━━━━━ Data for processing ━━━━━

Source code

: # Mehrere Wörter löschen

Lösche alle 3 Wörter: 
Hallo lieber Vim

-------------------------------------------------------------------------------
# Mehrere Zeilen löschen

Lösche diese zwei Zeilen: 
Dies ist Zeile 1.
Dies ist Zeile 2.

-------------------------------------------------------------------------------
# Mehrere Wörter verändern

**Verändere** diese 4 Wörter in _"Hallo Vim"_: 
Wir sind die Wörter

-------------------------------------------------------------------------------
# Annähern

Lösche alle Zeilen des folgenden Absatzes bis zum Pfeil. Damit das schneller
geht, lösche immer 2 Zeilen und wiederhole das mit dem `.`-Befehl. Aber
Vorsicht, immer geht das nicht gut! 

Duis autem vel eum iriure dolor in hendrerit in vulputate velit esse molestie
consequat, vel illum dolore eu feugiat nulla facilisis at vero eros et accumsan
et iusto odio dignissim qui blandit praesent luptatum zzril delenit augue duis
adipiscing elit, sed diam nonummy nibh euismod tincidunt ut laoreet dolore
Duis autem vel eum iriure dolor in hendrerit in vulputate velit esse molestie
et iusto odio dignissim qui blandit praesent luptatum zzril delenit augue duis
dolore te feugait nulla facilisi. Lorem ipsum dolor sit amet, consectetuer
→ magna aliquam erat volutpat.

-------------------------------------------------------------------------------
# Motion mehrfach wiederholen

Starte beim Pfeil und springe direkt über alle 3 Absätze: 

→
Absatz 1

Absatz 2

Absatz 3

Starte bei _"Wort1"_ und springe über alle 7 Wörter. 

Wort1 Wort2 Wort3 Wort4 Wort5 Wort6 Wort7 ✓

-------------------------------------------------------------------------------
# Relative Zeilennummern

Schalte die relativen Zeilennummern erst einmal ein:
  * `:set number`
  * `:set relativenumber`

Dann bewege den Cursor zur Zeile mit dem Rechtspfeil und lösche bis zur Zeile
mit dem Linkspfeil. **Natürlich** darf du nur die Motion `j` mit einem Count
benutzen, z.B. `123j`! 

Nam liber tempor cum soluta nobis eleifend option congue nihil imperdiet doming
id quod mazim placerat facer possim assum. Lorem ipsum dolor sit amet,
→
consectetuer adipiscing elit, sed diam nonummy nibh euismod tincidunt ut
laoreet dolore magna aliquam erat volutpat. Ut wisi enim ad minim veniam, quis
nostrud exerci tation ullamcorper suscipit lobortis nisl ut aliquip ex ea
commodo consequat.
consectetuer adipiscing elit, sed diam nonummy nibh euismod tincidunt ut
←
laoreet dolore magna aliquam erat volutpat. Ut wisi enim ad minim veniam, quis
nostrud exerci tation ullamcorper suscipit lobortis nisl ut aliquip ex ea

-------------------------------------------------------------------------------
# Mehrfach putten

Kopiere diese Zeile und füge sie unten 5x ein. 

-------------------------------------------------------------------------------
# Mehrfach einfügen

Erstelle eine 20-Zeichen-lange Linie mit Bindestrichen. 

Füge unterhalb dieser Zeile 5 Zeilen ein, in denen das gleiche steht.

━━━━━

### Brief
Retype exactly the lines from the start of the entries through the one with "Dies ist Zeile 2."; include both ends.

### Your solution
Source code

: # Mehrere Wörter löschen

Lösche alle 3 Wörter: 
Hallo lieber Vim

-------------------------------------------------------------------------------
# Mehrere Zeilen löschen

Lösche diese zwei Zeilen: 
Dies ist Zeile 1.
Dies ist Zeile 2.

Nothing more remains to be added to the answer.